Her grievance raised "serious allegations" against three senior managers relating to "mistreatment and pregnancy and maternity discrimination including bullying.. harassment and a breach of her legal rights". She had attended a preliminary meeting prior to the formal hearing of her grievance at which the HR representative at her employer stated he was speaking "without prejudice" and described the employment relationship as "fractured" and "problematic" and that the employer would like to make an offer to terminate her employment, with a sum of £80,000 mentioned.

However, the EAT in this case held that the discussion between the HR representative and the claimant did attract without prejudice status and should not therefore be admitted in evidence.
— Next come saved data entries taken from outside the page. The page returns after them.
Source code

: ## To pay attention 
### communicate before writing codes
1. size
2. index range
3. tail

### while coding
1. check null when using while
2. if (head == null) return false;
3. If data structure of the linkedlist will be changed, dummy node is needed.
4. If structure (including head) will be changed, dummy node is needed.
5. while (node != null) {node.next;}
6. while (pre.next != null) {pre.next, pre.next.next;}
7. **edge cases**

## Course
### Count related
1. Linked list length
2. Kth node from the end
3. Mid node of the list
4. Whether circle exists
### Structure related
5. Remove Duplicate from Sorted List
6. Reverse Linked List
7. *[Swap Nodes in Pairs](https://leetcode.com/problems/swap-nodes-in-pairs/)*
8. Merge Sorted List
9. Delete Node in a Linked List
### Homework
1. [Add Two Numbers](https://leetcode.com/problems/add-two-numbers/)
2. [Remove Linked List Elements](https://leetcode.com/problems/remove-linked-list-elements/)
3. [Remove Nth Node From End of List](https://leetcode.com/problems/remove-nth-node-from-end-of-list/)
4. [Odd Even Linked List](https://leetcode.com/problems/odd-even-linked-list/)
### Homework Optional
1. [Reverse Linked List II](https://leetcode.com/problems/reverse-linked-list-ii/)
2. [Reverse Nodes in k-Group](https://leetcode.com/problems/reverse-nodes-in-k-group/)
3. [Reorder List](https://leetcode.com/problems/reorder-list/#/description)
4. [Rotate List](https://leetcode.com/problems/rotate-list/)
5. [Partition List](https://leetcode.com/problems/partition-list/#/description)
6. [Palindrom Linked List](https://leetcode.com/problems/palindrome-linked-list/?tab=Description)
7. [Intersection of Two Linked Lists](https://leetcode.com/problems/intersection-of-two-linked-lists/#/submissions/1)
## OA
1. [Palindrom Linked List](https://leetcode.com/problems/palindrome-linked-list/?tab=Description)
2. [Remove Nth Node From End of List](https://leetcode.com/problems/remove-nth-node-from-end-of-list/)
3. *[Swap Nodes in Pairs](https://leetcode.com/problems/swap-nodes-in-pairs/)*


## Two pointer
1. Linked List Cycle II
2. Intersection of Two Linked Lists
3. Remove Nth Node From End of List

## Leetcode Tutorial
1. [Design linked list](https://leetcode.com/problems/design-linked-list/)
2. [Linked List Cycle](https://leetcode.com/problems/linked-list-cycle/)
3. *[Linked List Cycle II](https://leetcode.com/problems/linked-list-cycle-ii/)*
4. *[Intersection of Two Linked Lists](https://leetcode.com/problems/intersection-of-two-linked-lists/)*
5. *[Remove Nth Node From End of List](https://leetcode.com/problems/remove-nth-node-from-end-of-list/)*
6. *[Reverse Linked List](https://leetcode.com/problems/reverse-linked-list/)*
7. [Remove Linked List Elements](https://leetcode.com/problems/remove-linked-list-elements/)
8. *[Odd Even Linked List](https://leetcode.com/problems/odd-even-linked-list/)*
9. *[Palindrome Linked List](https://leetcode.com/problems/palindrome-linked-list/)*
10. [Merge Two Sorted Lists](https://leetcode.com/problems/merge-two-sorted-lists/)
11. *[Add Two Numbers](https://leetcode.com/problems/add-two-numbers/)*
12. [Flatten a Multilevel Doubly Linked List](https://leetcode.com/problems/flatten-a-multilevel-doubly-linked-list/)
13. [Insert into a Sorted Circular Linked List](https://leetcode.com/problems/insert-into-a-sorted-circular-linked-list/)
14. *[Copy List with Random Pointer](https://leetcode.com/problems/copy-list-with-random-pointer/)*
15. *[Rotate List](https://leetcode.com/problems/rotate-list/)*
It agreed with the tribunal that her grievance indicated a dispute was in existence; she had referred expressly to "using Acas mediation or the early conciliation process if the matter could not be resolved in-house" which were "clear signposts" to the possibility of future litigation.

The tribunal also found that the employer's proposal was part of negotiations "genuinely aimed at settlement of the dispute" noting "there is nothing unusual about an employment dispute being settled by an agreement for termination of employment on financial terms". The exception for unambiguous impropriety did not apply; the tribunal found that the HR representative had not been "anything other than polite and professional" and the without prejudice rule will be disapplied only in "the very clearest of cases" or "in truly exceptional and needy circumstances".

The claimant had sought to argue that her case was "virtually indistinguishable" from Mezzoterro, where a similar settlement discussion instigated by an employer following an employee's submission of a grievance on a return from maternity leave was admitted in evidence despite the employer alleging it was without prejudice. However, the EAT here draw a distinction, noting that Mezzoterro was an "unusual case" in which the alleged unlawful conduct that founded the actual tribunal claim was said to have occurred at the allegedly privileged meeting, meaning that if the evidence could not be permitted the claim could not be pursued. Consequently, on the facts of the Mezzoterro case, the tribunal had been entitled to find at the time of the discussion there was a lack of a dispute and a lack of a genuine attempt at settlement. In contrast, the tribunal in the present case considered that the reference the claimant had made to the without prejudice discussion was simply "part of a narrative making the point that [her] grievance was not dealt with her to her satisfaction" and indeed "may have been intended to show that the [employer] thought that it had a weak case".

While this case is a helpful decision for employers in confirming that a grievance can be a dispute for the purposes of attracting without prejudice protection, caution must continue to be exercised as it is clear that each case will turn on its facts in ascertaining whether there is an existing dispute.

Where there is no existing dispute, an employer may instead seek to rely on the statutory pre-termination negotiation provisions which will protect "off the record" conversations from subsequent disclosure, but it must be remembered that this only applies to ordinary unfair dismissal claims. Where a communication does attract without prejudice privilege, the EAT was clear that the rule can be displaced "only by very clear and very serious wrongdoing" and that "making a settlement offer which could, on one view, provide a clue to a party's discriminatory attitudes falls far below that threshold".


* This article is current as of the date of its publication and does not necessarily reflect the present state of the law or relevant regulation.